Ce serait une pièce, tout
en haut, dominant la rue qui file vers la place, plus loin, devant,
grande ouverte. Ce serait une pièce en amour avec le ciel, ce serait
une pièce sans mur, juste cet écran – mais percé pour cadrer la
vue sur pierres – baignée dans le ciel qui ce jour là serait en
gloire glacée.
Non
Ce fut un jour d'yeux qui
plissaient, de tempes enserrées, de fil d'air passant comme toujours
à travers les battants qui ne ferment plus complètement, ce fut un
jour où carcasse ne voulait rien, renonçait.
Se calfeutrait, tremblante
un peu, douloureuse mais pas vraiment, morte, avec une petite lumière
dansante, le souvenir du plaisir grand de relire de Virginia Woolf,
une quarante d'années après, «une pièce à soi» dans la nouvelle
traduction de Jean-Yves Cotté
http://www.publie.net/fr/ebook/9782814596641/une-piece-a-soi
Me souvenais de la visite
dans le riche collège masculin d'Oxbridge (semi-fiction), du
dialogue après l'austère dîner dans la version féminine,
tellement plus récent et moins doté, mais je n'avais plus en
mémoire le délice de ce ton, de l'esprit et de la fermeté du
trait, de cette impression d'être devant Virginia Woolf et de
l'entendre, en sentant dans cette conférence ce que l'on imaginerait
pouvoir être sa conversation (et ne sais quelle est, en cela,
l'importance, certainement existante, de la nouvelle traduction)
Je n’avais aucune
envie d’entrer à supposer que j’en eusse le droit, qui sait si
le bedeau ne m’aurait arrêtée en me demandant un certificat de
baptême ou une lettre de recommandation du doyen. Mais l’extérieur
de ces magnifiques bâtiments est souvent aussi beau que l’intérieur.
De plus, c’était assez amusant d’observer les membres de la
congrégation se rassembler, entrer et ressortir, s’empresser
devant la porte de la chapelle telles des abeilles à l’entrée
d’une ruche. Beaucoup portaient la robe universitaire ;
certains avaient les épaules recouvertes de fourrure ; d’autres
étaient en fauteuil roulant ; d’autres encore, bien que
n’ayant pas atteint l’âge mûr, paraissaient pliés et
recroquevillés en formes si singulières qu’ils évoquaient ces
langoustes et crabes géants qui se déplacent péniblement sur le
sable d’un aquarium
ai retrouvé la
jubilatoire collection des jugements des critiques, tous masculins,
sur nos capacités intellectuelles, et les compliments des romanciers
ou poètes, compliment portant sur l'utilité et le charme que les
femmes apportent dans un ménage, ai retrouvé la condition des
femmes (je schématise à outrance)
De fait, si la femme
n’existait que dans les œuvres de fiction écrites par des hommes,
on l’imaginerait comme un être humain d’une extrême importance
; plurielle ; héroïque et mesquine ; merveilleuse et vile ;
infiniment belle et laide à l’extrême ; à l’égal de l’homme,
certains disent même supérieure.
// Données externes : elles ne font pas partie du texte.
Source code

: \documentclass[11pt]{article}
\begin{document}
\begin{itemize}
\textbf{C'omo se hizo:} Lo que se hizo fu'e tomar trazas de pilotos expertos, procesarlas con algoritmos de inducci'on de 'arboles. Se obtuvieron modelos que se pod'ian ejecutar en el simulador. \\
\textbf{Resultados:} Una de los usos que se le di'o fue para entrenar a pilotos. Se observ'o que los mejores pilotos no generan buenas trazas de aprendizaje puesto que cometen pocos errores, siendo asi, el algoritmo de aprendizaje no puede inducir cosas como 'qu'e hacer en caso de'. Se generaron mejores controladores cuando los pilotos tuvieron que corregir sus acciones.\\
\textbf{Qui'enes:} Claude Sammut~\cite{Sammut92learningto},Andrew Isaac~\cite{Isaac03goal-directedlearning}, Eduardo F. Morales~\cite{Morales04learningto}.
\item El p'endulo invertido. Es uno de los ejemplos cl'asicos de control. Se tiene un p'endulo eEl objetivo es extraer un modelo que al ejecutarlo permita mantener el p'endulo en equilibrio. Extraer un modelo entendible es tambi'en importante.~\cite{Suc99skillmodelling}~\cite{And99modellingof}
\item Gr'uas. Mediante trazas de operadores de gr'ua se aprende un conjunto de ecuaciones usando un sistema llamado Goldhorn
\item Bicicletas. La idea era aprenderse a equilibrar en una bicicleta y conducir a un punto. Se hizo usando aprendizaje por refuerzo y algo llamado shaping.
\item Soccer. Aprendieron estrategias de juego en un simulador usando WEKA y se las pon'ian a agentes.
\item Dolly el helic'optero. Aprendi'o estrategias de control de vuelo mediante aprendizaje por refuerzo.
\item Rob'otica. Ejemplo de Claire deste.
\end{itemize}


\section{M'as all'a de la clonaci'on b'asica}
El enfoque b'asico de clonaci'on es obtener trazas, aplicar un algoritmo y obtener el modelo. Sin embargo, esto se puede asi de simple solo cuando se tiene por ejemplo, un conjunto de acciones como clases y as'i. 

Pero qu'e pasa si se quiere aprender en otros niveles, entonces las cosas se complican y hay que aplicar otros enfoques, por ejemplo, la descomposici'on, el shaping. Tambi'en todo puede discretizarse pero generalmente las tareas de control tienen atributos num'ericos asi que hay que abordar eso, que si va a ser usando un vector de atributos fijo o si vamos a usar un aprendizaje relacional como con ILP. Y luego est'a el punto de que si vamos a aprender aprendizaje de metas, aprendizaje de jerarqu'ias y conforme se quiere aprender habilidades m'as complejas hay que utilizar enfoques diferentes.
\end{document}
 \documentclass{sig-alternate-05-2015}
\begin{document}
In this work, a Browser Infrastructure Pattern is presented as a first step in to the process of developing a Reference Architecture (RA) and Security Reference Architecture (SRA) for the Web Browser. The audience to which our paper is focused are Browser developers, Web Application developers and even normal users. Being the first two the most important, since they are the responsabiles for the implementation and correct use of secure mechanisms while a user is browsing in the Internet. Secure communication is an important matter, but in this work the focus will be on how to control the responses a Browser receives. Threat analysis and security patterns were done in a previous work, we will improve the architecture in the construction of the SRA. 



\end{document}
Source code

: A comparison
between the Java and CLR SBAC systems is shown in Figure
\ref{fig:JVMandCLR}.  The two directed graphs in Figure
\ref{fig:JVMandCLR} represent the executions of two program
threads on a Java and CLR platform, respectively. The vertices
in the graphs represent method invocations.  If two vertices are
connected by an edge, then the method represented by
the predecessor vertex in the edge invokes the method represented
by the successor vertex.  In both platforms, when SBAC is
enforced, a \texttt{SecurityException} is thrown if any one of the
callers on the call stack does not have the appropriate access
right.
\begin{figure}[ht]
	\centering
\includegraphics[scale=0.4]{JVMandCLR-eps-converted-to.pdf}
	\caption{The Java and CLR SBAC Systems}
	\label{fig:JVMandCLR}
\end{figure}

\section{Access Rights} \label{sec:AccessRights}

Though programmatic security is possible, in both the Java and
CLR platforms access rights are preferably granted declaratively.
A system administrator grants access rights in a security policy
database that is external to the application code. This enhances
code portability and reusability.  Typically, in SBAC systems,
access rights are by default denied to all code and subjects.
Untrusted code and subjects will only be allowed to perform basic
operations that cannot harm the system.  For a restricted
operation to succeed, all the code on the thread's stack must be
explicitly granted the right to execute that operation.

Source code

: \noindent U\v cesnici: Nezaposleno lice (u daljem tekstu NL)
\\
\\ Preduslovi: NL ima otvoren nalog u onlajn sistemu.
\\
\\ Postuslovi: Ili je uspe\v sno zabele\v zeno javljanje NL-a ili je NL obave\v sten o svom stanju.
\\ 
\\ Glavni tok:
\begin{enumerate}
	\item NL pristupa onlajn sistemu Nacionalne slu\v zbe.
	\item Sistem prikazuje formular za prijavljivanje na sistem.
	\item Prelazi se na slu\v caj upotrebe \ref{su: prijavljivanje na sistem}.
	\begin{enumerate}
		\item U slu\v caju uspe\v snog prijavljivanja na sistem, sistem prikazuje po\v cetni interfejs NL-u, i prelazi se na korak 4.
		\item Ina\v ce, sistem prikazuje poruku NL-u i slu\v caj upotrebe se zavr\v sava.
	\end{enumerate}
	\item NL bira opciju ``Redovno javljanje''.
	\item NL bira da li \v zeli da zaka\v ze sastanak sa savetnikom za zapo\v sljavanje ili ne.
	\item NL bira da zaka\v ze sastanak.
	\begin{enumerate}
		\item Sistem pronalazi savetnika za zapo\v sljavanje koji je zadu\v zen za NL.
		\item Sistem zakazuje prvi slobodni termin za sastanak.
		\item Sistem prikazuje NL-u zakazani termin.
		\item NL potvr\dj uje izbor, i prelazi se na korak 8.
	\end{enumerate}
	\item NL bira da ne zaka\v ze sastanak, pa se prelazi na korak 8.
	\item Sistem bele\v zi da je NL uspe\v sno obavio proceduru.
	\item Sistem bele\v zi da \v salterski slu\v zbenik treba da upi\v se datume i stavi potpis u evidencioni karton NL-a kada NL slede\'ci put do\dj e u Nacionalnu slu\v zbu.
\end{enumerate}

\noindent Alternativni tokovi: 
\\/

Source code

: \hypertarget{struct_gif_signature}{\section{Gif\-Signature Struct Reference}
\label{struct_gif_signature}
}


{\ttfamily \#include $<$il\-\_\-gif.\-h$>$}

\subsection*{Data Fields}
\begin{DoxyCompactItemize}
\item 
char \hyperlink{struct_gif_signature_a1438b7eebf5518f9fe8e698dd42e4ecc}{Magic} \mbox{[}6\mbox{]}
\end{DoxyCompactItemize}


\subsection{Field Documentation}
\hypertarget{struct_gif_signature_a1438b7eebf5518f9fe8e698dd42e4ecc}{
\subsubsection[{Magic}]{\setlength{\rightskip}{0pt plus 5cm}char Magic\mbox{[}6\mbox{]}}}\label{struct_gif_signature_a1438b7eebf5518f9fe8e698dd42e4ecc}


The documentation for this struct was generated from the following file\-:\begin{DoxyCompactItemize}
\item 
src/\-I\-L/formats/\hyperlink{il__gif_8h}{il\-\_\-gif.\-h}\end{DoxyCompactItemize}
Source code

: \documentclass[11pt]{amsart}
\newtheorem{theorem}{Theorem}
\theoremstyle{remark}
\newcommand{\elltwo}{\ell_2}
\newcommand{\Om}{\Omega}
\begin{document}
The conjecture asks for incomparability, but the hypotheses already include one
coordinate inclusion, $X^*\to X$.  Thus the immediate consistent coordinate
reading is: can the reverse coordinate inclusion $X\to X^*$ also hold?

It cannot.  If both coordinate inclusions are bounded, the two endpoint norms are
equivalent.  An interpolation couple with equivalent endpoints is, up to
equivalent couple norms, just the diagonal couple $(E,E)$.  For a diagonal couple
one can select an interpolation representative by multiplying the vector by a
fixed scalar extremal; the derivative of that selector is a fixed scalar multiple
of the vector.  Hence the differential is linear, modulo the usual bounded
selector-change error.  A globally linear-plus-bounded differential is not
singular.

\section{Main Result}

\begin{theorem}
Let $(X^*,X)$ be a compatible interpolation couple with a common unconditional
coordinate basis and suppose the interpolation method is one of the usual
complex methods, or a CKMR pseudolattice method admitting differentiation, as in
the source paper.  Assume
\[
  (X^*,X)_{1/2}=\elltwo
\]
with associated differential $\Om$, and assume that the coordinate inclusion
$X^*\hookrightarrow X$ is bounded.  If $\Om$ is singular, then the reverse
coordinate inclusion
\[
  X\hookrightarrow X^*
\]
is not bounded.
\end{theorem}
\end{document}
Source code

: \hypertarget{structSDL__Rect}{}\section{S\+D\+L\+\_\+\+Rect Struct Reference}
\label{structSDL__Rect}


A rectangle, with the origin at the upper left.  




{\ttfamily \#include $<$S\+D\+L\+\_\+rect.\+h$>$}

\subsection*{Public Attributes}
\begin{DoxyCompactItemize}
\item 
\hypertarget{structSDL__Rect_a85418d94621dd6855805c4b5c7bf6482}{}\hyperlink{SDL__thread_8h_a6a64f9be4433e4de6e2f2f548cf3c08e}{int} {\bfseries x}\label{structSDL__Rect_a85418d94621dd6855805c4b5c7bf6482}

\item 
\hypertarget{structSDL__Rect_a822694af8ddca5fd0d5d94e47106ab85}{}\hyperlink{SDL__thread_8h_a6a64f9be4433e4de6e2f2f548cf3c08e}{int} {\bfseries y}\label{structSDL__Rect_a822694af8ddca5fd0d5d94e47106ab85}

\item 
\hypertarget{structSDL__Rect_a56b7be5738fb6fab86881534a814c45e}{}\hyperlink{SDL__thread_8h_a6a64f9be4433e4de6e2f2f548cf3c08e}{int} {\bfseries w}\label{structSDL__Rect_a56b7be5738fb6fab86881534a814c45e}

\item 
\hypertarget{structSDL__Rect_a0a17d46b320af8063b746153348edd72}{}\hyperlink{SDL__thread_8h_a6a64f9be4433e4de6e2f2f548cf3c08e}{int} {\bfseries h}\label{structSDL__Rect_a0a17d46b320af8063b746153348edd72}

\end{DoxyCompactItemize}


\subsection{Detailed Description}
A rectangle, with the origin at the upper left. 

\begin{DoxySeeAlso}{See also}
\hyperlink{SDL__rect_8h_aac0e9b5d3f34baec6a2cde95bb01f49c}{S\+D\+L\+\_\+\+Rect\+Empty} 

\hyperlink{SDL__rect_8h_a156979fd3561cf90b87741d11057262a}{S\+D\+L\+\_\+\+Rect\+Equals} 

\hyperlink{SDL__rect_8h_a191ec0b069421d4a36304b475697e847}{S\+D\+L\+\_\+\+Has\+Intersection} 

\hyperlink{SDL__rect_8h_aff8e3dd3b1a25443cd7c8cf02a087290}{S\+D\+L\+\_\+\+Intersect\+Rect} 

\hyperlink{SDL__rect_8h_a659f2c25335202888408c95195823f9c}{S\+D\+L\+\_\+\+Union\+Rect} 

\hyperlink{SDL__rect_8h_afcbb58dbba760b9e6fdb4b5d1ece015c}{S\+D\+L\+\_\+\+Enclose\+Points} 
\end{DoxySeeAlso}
Mais nous sommes là dans la
fiction. En réalité, comme le souligne le professeur Trevelyan,
elle était enfermée, battue et jetée dans une chambre.
avais un peu oublié le
survol du début de leur littérature et même l'exposé, par petites
touches, d'une théorie du roman, mais pas sa façon de montrer la
difficulté pour une femme d'écrire, et les différentes raisons
qu'elle en donne
nous devons accepter le
fait que tous ces grands romans - Villette,
Emma, Les Hauts de Hurlevent, Middlemarch –
ont été écrits par des femmes sans autre expérience de la vie que
celle autorisée à pénétrer la maison d’un honnête
clergyman ; écrits en outre dans le salon familial de cette
demeure respectable et par des femmes si pauvres qu’elles ne
pouvaient se permettre d’acheter plus que quelques mains de
papier à la fois pour écrire Les
Hauts de Hurlevent ou Jane
Eyre.
(ce qui fait la plus
grosse partie du texte, sur laquelle, tant pis, je passerai vite,
comptant que vous irez la redécouvrir)
mais c'est tellement
savoureux de la suivre, de contempler la façon dont son intelligence
creuse sans jamais peser.. et de la voir en venir à dire, cela, avec
quoi jr ne saurais qu'être d'accord : il
est néfaste pour qui écrit de penser à son sexe. Il est néfaste
d’être purement et simplement un homme ou une femme ; il faut être
féminin-masculin ou masculin-féminin....
et
puis je ne crois pas que le talent,
quelle que soit sa nature, puisse être pesé comme du sucre ou du
beurre, pas même à Cambridge, où ils raffolent de mettre les gens
dans des cases, de se coiffer d’une toque et d’accoler des
initiales à leur nom.
Accord
aussi avec cette idée d'un regard autre qu'amène, ou qu'amenait
encore en son temps, les femmes, et de sa nécessité..
P.S.
Le dessin, qui n'a qu'un rapport très approximatif avec le texte de
Virginia Woolf, mais tant pis, fait partie de la série, assez
séduisante, d'Amélie Jooz, exposée actuellement à la Galerie
Ducastel, à côté de l'antre.
7 commentaires:
Ce serait tout sauf le huis-clos. Il faut s'arrêter à cette réflexion : De fait, si la femme n’existait que dans les œuvres de fiction écrites par des hommes, on l’imaginerait comme un être humain d’une extrême importance ; plurielle ; héroïque et mesquine ; merveilleuse et vile ; infiniment belle et laide à l’extrême ; à l’égal de l’homme, certains disent même supérieure. Et le dessin, pourquoi pas?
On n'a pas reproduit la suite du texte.